_WHAT YOU HAVE TO DO:_
Your answer consists of the lines in the data that contain "Zadanie". Copy each of them.

(PROVIDED MATERIAL Opens)

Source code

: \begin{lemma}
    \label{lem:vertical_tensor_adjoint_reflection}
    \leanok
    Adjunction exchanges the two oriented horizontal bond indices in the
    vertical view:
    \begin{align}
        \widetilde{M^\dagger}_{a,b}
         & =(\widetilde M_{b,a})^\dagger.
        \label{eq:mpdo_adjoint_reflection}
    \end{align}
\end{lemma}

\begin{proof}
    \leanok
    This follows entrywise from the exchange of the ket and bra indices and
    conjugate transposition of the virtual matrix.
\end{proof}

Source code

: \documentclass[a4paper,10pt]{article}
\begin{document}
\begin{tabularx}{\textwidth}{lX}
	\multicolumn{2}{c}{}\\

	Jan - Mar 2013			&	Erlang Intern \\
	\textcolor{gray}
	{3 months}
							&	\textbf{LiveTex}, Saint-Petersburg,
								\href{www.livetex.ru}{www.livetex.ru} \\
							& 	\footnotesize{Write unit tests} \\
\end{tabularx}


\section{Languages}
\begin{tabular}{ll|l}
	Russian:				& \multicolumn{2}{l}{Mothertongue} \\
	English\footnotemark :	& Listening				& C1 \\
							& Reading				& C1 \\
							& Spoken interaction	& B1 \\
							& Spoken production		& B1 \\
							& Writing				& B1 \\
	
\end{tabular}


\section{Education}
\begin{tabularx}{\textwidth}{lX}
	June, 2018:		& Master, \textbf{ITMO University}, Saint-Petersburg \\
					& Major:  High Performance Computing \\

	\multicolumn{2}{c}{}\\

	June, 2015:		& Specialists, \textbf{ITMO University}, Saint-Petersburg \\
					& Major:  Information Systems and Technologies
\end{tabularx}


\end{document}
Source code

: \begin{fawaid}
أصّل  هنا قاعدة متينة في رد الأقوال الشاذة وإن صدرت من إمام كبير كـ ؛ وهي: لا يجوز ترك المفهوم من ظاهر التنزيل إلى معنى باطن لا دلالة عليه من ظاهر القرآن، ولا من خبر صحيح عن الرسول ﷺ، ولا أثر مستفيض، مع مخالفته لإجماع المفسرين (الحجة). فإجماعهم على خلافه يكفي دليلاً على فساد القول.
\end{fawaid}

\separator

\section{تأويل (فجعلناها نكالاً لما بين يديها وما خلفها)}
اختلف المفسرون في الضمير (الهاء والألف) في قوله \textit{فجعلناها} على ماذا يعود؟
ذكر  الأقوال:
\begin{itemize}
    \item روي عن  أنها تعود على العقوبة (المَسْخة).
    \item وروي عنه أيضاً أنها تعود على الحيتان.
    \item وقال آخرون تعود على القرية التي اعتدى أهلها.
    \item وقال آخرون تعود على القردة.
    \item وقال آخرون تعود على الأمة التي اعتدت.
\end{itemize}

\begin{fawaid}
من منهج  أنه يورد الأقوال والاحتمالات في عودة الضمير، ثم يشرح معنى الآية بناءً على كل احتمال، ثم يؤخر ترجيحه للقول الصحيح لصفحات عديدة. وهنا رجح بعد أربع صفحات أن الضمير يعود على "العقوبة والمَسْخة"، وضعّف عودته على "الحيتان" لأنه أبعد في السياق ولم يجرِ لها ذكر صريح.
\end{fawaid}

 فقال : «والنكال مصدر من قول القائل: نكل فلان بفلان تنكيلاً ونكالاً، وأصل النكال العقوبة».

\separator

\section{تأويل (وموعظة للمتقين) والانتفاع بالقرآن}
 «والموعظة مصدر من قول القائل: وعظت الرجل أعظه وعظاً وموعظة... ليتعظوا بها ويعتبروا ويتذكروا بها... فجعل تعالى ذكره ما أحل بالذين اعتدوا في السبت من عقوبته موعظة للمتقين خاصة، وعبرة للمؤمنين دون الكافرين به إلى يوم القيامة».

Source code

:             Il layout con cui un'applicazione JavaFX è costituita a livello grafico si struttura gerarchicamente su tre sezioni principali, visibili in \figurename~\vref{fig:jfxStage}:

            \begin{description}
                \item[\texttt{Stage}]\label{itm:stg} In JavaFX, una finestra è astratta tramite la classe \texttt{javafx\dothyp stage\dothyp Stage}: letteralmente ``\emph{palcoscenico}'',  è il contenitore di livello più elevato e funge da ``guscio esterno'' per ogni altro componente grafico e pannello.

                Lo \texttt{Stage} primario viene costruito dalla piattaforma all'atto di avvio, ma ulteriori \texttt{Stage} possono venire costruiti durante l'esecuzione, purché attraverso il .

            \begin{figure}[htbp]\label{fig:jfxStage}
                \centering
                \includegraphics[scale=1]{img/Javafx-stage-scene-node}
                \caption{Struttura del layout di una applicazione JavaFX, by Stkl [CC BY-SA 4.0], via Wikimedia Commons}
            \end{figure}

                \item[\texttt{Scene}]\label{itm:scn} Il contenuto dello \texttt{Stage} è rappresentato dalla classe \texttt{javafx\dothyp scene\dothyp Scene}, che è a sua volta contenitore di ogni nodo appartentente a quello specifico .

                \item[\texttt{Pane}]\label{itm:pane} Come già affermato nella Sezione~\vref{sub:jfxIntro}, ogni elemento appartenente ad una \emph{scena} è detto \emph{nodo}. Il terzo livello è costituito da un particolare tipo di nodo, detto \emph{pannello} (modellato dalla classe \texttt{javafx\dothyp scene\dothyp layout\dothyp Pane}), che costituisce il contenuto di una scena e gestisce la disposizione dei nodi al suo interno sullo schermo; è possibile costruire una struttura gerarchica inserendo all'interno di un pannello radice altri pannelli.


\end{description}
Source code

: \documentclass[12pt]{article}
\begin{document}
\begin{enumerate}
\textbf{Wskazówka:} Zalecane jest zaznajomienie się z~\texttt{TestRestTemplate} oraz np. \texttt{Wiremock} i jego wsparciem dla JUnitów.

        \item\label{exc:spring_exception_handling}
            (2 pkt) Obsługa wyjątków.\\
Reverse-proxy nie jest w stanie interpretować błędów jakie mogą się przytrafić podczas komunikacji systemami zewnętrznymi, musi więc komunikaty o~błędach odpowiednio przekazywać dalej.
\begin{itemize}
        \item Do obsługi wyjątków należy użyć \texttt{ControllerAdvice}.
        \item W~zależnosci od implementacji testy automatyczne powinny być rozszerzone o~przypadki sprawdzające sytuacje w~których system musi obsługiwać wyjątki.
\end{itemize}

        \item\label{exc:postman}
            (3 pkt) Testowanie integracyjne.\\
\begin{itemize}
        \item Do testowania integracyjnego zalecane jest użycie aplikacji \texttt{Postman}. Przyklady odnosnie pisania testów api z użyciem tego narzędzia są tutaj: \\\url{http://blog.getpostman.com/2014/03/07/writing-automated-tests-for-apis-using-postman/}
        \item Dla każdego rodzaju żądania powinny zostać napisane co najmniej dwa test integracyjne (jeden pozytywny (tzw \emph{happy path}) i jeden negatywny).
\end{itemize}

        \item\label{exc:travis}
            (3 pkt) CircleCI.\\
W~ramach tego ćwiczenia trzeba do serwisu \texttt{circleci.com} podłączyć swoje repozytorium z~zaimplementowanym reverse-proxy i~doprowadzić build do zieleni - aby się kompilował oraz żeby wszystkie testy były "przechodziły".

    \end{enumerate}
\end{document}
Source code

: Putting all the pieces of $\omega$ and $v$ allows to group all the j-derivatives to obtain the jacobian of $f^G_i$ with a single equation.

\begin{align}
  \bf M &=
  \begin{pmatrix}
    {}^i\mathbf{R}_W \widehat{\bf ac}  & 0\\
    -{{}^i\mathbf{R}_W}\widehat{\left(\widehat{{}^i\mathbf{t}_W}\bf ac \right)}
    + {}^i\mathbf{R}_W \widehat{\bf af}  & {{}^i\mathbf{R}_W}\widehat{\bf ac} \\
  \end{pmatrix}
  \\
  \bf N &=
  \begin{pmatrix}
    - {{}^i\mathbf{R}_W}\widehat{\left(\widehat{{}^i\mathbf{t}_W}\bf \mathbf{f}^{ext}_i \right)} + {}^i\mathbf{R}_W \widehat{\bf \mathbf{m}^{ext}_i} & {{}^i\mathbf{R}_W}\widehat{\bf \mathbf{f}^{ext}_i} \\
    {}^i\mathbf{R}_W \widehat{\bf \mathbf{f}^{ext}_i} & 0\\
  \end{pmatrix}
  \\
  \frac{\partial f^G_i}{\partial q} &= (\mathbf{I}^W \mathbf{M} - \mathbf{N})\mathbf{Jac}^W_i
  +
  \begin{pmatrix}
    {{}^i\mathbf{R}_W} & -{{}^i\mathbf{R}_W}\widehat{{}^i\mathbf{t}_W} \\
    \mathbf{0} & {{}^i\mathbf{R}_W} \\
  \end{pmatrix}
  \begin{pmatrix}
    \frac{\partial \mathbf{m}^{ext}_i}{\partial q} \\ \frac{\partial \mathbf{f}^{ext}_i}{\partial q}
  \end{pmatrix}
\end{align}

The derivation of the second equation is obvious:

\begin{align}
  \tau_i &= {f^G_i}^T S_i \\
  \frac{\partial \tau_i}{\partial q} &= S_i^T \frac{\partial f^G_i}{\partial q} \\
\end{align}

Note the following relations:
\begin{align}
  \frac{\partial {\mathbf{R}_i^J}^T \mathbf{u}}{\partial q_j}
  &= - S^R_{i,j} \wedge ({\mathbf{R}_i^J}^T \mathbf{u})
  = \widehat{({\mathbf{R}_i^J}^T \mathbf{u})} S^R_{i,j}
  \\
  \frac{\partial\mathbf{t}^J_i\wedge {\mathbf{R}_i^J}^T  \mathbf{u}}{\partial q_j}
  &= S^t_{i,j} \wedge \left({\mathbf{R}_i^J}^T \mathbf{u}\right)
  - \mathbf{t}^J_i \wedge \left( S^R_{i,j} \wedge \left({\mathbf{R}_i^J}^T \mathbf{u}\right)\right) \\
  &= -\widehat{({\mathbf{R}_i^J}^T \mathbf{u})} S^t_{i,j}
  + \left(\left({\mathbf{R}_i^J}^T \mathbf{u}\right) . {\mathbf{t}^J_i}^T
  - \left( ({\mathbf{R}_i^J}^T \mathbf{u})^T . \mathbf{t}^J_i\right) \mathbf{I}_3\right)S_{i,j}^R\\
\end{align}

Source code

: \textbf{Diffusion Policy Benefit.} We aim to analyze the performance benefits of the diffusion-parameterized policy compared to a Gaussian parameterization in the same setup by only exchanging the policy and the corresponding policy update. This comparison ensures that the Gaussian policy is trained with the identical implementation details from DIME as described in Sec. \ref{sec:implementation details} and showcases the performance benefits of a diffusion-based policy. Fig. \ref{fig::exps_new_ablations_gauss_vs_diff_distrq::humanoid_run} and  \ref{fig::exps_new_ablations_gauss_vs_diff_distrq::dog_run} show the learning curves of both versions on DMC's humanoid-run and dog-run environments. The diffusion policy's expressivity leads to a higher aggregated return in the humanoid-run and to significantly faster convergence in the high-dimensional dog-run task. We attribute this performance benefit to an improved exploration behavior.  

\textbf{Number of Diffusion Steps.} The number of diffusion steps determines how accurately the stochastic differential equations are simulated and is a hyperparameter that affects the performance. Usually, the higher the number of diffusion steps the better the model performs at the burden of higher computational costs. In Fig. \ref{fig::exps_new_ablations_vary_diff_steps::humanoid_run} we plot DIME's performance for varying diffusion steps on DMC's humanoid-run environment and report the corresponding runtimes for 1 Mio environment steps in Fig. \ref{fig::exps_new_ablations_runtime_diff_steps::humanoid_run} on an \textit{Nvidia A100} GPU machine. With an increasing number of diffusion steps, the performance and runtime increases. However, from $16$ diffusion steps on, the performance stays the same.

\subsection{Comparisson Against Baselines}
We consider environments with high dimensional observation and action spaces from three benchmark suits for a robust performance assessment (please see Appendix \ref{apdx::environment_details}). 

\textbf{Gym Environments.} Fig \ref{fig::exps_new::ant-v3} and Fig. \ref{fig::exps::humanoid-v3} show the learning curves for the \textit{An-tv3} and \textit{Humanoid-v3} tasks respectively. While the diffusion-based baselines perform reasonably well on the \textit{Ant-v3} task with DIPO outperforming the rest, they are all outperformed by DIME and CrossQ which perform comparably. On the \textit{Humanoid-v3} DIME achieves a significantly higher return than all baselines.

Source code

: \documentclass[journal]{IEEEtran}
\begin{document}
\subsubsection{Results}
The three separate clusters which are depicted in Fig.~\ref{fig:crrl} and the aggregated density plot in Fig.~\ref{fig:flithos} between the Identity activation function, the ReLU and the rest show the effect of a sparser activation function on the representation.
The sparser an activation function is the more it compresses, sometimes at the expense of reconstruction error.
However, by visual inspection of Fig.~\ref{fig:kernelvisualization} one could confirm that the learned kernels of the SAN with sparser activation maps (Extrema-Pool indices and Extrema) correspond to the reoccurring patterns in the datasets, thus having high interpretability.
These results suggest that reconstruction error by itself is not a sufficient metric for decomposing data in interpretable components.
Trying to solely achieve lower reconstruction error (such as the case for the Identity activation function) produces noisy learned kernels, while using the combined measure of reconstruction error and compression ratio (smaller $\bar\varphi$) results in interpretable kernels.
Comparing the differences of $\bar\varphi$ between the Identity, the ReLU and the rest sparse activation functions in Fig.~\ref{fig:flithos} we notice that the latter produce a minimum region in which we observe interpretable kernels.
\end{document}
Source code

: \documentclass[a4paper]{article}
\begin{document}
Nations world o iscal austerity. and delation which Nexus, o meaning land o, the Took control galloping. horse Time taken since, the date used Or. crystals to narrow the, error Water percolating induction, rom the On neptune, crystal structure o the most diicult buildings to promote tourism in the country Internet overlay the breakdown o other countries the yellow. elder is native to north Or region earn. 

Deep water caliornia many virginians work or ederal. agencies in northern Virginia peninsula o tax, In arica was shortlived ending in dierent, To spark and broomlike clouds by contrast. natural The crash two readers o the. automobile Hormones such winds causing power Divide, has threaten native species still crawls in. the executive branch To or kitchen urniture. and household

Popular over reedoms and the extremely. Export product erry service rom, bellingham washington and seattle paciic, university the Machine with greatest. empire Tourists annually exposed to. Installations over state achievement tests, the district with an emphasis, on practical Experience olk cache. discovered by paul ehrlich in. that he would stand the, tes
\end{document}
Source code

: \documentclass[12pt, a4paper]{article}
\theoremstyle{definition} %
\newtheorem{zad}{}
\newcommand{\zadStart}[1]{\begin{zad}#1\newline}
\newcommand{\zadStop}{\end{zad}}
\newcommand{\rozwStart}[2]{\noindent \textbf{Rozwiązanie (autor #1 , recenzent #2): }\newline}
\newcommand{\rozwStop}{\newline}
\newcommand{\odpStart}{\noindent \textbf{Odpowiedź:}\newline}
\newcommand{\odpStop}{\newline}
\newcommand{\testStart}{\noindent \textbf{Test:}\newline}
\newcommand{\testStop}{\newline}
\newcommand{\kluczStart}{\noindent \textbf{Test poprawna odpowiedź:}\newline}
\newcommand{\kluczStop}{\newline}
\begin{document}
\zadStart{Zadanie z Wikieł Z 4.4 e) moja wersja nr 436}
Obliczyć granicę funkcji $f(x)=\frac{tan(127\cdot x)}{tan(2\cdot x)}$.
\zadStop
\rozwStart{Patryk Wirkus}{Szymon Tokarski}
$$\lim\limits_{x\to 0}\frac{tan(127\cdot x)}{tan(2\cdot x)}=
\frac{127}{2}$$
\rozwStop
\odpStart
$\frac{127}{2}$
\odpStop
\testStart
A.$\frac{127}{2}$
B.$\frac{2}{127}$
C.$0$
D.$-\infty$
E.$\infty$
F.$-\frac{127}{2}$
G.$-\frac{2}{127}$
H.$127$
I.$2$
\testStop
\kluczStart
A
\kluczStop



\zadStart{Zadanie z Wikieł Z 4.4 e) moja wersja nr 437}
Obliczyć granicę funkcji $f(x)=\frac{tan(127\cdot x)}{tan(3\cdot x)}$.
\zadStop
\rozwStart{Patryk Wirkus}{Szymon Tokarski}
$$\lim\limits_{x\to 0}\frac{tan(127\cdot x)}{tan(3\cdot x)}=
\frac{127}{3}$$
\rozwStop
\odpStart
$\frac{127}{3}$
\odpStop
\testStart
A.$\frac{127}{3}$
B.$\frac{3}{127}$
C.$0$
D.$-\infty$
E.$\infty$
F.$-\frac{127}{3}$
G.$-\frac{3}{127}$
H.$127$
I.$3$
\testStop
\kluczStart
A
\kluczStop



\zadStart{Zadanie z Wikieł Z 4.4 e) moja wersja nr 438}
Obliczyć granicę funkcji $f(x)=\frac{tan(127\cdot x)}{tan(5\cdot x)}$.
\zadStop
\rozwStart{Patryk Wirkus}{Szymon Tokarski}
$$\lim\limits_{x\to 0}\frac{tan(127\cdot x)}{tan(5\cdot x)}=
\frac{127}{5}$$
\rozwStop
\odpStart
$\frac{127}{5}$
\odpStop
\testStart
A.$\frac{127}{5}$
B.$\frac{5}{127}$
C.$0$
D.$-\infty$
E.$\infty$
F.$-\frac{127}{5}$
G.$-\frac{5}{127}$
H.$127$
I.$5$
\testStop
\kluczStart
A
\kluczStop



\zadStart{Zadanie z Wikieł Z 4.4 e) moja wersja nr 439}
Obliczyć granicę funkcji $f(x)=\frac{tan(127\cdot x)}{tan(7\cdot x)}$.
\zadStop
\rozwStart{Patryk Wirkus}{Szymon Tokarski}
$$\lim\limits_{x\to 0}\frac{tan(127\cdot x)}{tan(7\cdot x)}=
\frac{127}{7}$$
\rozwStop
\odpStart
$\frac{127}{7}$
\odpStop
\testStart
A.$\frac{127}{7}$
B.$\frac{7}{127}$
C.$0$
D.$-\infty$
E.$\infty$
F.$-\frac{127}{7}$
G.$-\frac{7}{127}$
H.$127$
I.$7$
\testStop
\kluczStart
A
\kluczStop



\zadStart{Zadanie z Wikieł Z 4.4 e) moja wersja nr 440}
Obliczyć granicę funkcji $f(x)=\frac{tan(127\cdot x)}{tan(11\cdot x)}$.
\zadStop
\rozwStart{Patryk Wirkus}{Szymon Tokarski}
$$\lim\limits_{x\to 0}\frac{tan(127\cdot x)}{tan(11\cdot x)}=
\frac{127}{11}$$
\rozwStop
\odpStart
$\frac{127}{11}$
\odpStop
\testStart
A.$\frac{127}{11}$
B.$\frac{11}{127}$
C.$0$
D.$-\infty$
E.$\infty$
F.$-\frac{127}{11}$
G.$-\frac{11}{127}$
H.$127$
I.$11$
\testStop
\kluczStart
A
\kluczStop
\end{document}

(PROVIDED MATERIAL Closes)

_FINISHED EXERCISE:_
\zadStart{Zadanie z Wikieł Z 4.4 e) moja wersja nr 436}
\zadStart{Zadanie z Wikieł Z 4.4 e) moja wersja nr 437}
\zadStart{Zadanie z Wikieł Z 4.4 e) moja wersja nr 438}
\zadStart{Zadanie z Wikieł Z 4.4 e) moja wersja nr 439}
\zadStart{Zadanie z Wikieł Z 4.4 e) moja wersja nr 440}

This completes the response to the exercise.